### Task details
At the line with "## Resolution", start copying; carry on through the last line of the material below, exactly as written, and stop there.

### Data for this exercise
▶
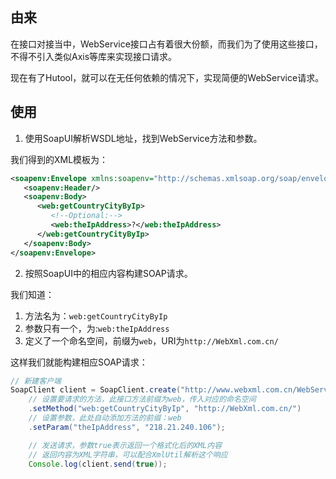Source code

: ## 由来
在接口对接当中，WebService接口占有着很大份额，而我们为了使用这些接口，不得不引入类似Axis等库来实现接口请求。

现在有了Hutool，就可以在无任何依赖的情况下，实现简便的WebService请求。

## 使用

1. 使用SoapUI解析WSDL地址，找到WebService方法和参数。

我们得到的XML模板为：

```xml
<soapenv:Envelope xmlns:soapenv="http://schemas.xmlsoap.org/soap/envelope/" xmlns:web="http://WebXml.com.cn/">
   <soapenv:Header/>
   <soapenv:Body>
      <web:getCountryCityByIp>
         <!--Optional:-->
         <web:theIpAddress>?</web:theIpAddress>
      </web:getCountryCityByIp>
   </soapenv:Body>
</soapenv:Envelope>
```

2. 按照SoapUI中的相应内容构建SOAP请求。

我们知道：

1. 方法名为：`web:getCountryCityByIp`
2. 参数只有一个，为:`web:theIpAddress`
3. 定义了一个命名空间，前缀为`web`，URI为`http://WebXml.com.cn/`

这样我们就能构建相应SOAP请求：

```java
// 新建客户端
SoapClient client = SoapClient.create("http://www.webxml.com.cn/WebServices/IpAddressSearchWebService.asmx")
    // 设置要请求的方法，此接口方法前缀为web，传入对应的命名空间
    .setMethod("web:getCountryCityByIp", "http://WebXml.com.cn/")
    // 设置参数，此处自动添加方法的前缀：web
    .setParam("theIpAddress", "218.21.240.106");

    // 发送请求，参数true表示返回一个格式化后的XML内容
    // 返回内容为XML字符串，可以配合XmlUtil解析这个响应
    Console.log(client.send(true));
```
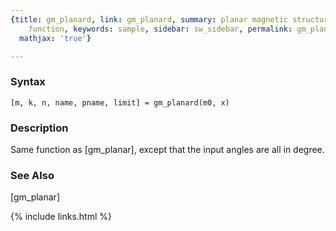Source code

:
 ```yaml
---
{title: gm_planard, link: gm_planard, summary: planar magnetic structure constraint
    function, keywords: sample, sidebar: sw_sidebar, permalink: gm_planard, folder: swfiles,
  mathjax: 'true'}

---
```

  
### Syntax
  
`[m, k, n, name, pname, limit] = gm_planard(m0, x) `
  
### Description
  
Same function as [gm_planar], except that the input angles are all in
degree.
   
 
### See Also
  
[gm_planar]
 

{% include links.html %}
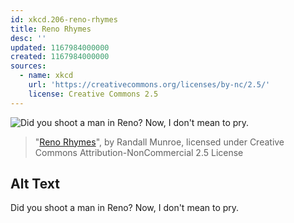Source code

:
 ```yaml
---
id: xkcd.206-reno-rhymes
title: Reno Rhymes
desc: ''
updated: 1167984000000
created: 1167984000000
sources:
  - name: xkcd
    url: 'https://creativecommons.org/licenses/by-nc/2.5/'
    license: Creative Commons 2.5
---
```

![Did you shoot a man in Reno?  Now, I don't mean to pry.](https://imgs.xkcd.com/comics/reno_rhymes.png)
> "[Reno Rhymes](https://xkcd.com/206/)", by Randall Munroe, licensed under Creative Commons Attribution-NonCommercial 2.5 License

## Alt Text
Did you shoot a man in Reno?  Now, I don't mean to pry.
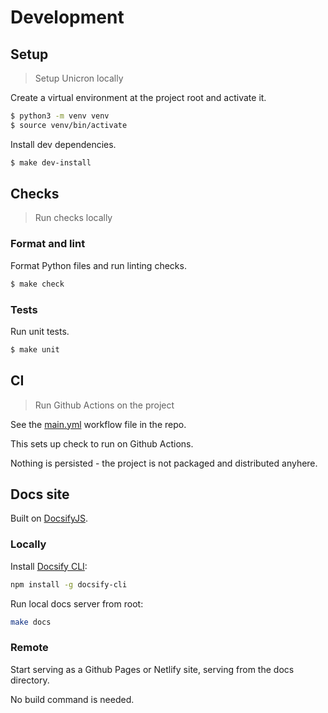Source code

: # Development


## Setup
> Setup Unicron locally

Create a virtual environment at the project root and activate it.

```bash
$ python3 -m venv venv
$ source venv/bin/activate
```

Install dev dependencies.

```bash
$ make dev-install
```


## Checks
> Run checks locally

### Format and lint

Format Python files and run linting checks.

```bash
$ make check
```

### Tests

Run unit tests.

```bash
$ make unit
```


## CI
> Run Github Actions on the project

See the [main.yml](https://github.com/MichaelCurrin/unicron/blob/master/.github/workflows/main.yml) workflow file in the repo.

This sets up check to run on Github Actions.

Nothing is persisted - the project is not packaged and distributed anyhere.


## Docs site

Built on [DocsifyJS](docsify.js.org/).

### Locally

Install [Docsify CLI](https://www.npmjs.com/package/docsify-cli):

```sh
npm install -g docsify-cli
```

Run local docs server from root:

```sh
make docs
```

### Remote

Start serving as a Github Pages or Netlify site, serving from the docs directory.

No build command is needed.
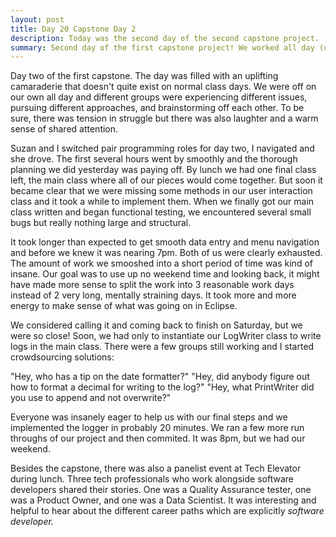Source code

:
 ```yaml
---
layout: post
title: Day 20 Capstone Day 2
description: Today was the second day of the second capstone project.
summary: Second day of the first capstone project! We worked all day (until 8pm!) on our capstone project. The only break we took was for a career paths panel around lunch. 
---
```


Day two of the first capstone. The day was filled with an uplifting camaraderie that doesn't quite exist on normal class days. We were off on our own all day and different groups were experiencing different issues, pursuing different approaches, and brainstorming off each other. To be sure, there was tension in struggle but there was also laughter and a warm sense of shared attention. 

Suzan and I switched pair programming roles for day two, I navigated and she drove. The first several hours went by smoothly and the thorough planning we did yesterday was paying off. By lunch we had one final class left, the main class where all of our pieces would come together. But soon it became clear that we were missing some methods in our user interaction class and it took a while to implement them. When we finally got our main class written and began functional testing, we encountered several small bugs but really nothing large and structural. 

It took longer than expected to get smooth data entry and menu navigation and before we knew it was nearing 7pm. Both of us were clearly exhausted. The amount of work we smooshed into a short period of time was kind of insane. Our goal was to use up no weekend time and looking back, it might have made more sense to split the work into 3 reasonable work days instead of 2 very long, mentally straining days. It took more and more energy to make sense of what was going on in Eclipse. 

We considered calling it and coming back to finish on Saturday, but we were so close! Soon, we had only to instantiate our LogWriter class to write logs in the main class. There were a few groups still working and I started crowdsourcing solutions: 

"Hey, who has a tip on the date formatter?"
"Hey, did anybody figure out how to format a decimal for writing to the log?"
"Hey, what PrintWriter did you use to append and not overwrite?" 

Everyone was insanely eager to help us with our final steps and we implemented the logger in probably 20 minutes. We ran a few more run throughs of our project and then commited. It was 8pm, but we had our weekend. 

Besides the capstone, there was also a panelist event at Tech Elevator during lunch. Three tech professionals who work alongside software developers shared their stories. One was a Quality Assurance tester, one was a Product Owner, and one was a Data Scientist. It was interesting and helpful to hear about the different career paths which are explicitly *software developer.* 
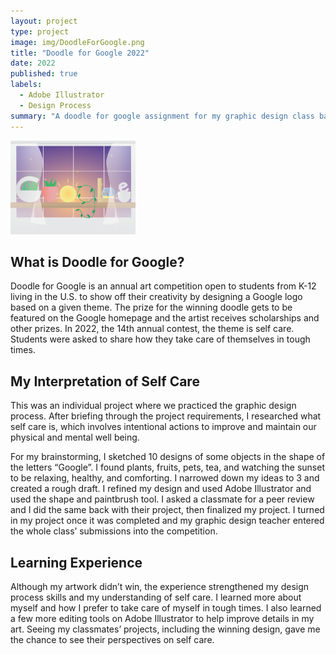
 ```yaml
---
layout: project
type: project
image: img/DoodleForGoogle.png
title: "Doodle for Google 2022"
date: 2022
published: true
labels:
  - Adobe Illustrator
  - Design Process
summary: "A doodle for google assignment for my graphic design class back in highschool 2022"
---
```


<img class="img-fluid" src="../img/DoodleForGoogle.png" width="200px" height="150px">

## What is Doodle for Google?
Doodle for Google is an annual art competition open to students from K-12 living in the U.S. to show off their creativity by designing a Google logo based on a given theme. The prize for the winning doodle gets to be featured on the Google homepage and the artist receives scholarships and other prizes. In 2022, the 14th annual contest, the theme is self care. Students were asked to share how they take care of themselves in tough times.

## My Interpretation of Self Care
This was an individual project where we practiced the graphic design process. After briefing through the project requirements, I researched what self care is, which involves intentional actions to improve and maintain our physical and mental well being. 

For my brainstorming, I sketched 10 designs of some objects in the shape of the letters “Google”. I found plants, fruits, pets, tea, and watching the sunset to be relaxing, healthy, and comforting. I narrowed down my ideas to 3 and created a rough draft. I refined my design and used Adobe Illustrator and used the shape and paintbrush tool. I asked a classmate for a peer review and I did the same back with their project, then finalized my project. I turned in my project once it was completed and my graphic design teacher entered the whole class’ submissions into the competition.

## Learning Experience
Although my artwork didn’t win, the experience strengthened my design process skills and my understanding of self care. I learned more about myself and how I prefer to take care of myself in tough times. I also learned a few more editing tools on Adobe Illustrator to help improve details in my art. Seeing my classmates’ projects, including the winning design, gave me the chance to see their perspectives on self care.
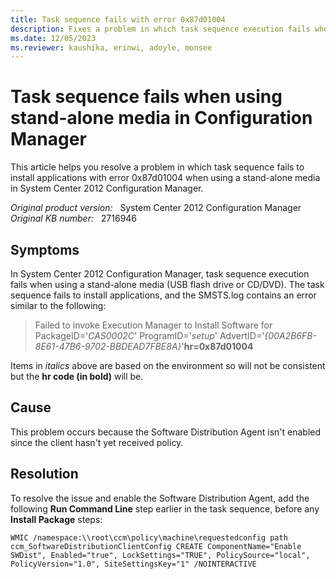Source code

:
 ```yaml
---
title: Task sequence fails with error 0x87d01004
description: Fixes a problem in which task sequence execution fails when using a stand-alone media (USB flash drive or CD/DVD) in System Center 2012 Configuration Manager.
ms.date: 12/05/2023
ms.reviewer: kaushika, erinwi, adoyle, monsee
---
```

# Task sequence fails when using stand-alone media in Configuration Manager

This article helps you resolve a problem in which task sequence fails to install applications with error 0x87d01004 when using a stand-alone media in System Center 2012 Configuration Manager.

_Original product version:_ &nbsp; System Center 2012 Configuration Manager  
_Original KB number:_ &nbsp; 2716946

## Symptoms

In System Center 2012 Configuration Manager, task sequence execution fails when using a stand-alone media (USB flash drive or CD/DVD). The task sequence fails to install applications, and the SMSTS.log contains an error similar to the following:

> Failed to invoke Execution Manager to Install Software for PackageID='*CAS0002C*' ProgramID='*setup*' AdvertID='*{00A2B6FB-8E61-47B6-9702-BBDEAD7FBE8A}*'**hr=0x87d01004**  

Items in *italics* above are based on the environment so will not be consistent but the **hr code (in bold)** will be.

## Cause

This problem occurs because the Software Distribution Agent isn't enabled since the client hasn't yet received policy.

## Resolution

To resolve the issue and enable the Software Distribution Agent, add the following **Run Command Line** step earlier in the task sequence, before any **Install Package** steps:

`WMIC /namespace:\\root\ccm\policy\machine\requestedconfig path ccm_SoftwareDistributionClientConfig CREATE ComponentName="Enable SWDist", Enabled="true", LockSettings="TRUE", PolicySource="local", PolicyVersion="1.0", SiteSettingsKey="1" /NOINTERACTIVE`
◀
### Response box
## Resolution

To resolve the issue and enable the Software Distribution Agent, add the following **Run Command Line** step earlier in the task sequence, before any **Install Package** steps:

`WMIC /namespace:\\root\ccm\policy\machine\requestedconfig path ccm_SoftwareDistributionClientConfig CREATE ComponentName="Enable SWDist", Enabled="true", LockSettings="TRUE", PolicySource="local", PolicyVersion="1.0", SiteSettingsKey="1" /NOINTERACTIVE`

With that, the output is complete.